Queste collezioni, sono solo il frutto di strategie di profilazione millimetrica dei consumatori? Inutile dire che i consumi sono monitorati sotto la lente d'ingrandimento e nulla si fa per caso, in alcuni paesi arabi si muovono enormi cifre per tutto ciò che concerne abbigliamento e lifestyle e la moda è sicuramente tra le prime voci di consumo per spese extra. Il segnale di cambiamento che abbiamo notato nelle ultime collezioni a tema arabo proposte dagli stilisti, sta nel fatto che queste "intrusioni" di capi di abbigliamento non occidentali, non sono più viste solo come una cosa stagionale, o da proporre con determinate ricorrenze. Le donne musulmane vivono e fanno shopping anche a Milano, Roma, New York, Madrid o Parigi, per citare alcune città che per dimensioni tengono ad essere più includenti. Il terreno diventa impervio quando la moda cerca di "raccontare" culture diverse e finisce per cadere banalmente in errori di "forma", per il resto gli stilisti da sempre s'ispirano e sono affascinati dall'esotico, molti dei capi che abbiamo nel nostro guardaroba e che sono diventati un cult provengono da culture lontane e diverse dalla nostra. Ancora più scivoloso è il discorso dell'appropriazione culturale di simboli, oggetti, fetticci: e questo va dalle treccine rasta ai decori delle tribù Inuit.
Vedere una modella con hijab sulla passerella di Alberta Ferretti e di Max Mara, ad esempio, ha portato a discussioni contrastanti, soprattutto sui social che fungono ormai da cassa di risonanza sugli argomenti "caldi" che attraversano il Paese. Alcuni criticano il fatto che si renda "desiderabile" un indumento simbolo, soprattutto per noi occidentali, di sottomissione, dall'altra parte c'è chi apprezza il rispetto per usi di culture diverse dalla nostra.
Nike apre alle atlete musulmane
Sono sempre più le atlete musulmane che si distinguono in sport anche considerati diffusamente maschili, cogliendo il segnale di un forte cambiamento in atto "che ha visto più e più donne aprirsi allo sport". Anche coloro che meno sono avvezzi a seguire lo sport avranno notato ad esempio alle Olimpiadi la presenza di atlete con il velo. Sarah Attar ad esempio, a Londra negli 800 metri, ma anche la campionessa di taekwondo turca Kübra Dağlı, oppure, la schermitrice statunitense Ibtihaj Muhammad, che ha vinto il bronzo alle ultime Olimpiadi.
Evoluzione del velo islamico: 100 anni di storia
Non è facile semplificare cento anni di storia di velo islamico.

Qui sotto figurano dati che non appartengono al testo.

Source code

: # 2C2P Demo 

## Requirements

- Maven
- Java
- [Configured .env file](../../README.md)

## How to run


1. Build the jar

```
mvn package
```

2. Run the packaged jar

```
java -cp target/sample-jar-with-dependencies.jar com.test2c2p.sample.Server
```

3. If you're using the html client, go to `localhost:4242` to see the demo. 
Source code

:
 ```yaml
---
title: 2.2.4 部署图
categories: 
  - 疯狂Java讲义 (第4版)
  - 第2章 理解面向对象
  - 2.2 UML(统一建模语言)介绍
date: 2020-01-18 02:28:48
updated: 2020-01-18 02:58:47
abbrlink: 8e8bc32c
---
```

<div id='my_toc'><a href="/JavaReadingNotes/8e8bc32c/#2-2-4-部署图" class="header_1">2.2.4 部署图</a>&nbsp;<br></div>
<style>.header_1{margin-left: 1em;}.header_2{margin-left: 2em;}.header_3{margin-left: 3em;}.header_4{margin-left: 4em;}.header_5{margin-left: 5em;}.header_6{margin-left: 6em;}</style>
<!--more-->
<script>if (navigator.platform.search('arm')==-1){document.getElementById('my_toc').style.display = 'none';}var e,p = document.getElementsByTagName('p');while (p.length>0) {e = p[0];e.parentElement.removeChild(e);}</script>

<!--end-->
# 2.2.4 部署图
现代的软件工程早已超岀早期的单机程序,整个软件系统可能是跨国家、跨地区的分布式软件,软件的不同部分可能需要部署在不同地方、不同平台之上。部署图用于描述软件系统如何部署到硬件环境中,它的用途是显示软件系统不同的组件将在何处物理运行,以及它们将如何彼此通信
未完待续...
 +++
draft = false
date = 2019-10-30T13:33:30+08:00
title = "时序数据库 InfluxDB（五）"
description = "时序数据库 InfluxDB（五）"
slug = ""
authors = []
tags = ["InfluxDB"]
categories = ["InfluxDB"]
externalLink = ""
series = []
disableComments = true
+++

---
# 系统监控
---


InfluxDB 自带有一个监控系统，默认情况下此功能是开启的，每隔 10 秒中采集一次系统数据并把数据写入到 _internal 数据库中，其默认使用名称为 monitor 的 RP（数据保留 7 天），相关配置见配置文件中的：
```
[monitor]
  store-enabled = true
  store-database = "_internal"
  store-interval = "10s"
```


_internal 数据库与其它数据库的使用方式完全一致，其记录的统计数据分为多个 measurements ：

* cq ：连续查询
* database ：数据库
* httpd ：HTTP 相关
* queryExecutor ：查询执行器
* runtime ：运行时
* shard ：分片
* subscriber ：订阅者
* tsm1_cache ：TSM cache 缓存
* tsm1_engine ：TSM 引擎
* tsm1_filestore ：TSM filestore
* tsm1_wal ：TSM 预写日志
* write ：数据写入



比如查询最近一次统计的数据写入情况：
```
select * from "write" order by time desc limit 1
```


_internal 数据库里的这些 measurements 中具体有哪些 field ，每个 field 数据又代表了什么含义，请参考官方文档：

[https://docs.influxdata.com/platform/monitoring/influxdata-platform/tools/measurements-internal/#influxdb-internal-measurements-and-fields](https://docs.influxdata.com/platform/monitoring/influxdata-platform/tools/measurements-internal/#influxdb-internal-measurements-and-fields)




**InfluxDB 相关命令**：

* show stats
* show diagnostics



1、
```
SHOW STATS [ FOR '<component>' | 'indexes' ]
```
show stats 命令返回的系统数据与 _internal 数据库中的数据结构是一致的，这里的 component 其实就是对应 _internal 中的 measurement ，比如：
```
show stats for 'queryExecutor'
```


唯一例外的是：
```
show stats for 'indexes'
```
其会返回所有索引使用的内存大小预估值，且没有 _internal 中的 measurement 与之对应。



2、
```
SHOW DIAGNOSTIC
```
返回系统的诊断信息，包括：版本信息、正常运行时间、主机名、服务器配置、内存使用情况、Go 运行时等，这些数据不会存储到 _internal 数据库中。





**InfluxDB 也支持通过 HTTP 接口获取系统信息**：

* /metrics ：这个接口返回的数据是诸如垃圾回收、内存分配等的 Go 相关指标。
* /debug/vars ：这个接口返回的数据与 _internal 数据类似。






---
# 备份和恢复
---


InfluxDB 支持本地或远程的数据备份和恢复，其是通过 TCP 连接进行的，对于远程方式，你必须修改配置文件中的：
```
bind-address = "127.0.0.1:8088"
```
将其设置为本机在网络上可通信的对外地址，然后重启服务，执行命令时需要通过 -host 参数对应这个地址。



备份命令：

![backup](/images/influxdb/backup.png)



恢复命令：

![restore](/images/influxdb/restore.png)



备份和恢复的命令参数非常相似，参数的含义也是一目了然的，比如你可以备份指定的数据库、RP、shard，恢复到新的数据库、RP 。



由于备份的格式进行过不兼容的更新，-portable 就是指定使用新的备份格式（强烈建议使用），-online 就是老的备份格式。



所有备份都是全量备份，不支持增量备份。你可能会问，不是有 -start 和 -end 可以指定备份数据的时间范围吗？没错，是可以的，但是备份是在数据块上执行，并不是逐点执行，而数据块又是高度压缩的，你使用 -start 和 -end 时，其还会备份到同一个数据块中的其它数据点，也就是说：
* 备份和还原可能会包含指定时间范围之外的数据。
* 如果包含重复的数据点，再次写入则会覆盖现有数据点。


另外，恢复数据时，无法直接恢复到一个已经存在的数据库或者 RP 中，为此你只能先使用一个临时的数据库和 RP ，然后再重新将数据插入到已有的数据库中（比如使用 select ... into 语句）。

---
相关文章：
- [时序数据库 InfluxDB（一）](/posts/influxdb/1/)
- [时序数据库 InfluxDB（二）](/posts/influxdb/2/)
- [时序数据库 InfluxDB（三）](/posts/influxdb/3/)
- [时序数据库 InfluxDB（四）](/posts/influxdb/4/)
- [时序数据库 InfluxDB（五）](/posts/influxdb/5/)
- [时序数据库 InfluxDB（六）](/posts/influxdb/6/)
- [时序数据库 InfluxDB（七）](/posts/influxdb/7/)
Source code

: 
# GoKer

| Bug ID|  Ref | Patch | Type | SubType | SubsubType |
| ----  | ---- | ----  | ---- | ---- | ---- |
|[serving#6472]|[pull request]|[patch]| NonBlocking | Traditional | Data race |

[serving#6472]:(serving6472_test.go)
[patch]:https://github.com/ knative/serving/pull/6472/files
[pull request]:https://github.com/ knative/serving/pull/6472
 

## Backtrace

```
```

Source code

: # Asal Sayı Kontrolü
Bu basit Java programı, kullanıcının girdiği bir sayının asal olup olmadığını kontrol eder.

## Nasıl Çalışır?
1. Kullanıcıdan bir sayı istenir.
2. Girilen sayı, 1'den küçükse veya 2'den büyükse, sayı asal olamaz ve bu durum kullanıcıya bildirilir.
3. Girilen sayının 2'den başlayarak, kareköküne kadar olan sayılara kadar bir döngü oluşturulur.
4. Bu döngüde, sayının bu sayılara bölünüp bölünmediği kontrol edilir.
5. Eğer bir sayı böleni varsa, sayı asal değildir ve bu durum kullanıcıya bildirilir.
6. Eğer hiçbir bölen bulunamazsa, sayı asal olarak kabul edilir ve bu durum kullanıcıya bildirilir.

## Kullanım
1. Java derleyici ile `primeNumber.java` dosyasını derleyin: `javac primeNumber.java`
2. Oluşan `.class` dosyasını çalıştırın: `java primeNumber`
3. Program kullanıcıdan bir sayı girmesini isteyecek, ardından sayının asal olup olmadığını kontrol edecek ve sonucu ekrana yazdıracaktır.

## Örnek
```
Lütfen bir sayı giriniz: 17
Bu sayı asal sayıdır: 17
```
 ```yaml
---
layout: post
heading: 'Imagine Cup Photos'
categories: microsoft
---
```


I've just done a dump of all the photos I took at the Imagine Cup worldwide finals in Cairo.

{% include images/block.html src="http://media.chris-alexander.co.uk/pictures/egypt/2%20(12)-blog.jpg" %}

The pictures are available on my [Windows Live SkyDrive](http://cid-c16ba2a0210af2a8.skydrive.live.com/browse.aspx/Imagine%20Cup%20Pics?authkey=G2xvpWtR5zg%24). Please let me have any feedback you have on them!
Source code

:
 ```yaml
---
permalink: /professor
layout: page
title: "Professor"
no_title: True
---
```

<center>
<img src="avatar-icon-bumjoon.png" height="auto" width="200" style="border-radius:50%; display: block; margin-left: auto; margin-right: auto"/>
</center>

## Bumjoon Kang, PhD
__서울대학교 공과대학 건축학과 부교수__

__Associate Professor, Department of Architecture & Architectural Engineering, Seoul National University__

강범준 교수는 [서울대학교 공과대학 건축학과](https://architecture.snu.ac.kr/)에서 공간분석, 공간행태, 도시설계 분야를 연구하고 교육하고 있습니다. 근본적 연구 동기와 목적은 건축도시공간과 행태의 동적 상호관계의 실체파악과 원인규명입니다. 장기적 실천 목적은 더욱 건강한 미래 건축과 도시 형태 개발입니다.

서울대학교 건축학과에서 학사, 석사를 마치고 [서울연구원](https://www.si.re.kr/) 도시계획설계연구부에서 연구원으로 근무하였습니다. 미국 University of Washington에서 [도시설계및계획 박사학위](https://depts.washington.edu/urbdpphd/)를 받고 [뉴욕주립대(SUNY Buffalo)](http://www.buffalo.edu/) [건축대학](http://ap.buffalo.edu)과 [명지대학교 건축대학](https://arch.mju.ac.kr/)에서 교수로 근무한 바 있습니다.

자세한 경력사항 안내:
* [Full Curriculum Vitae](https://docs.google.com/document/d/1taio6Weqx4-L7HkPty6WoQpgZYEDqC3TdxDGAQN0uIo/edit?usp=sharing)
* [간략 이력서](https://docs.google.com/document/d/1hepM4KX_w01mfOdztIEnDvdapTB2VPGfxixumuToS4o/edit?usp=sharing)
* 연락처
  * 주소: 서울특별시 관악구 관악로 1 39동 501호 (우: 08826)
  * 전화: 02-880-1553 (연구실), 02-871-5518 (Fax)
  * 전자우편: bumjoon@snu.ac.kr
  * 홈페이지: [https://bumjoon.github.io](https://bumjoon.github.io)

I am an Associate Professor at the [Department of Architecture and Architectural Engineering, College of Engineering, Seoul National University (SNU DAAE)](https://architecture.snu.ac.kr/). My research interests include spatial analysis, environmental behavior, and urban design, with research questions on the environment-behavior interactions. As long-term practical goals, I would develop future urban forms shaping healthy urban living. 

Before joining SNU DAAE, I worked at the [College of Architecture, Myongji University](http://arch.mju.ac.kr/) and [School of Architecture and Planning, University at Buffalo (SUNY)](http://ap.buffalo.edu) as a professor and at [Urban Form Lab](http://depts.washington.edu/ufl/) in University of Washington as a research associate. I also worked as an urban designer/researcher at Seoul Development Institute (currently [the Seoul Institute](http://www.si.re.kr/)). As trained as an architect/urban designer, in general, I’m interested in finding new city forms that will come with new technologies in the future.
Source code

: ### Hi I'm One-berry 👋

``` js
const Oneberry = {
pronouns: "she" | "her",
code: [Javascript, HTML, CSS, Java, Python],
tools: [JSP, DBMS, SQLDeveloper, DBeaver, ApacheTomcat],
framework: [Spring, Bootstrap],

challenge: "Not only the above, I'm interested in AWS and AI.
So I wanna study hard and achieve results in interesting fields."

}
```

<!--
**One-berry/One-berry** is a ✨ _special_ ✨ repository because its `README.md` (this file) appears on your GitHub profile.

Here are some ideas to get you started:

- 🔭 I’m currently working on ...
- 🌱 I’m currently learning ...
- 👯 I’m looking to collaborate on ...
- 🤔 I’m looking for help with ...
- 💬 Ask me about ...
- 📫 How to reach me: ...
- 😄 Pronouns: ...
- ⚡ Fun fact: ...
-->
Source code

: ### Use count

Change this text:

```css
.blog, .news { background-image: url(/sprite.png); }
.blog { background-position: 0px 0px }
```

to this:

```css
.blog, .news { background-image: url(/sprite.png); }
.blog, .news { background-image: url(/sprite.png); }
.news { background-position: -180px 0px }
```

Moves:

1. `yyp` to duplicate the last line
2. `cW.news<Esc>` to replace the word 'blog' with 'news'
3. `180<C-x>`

Non è facile etichettarlo, ritenerlo giusto o sbagliato, soprattutto se chi giudica non conosce da vicino la storia di chi lo indossa. Con l'acceso clima di islamofobia degli ultimi anni ci siamo spesso trincerati dietro giudizi netti, ma la storia del velo che copre la testa affonda le sue radici non solo in teorie religiose, ma anche di ceto, appartenenza, riconoscimento. Lo spiegano le Muslim Girl – un collettivo di ragazze che ha realizzato il video 100 anni di hijab proprio per raccontare l'importanza di questo indumento: "Vogliamo dimostrare che l’hijab si è evoluto non solo nella moda ma anche nella politica. Storicamente ha simboleggiato il rifiuto della donna musulmana all’oggettivazione e alla sessualizzazione, il contrasto allo sguardo maschile. Oggi rappresenta la nostra sfida all’islamofobia. Il velo è destinato a essere una scelta molto personale e spirituale".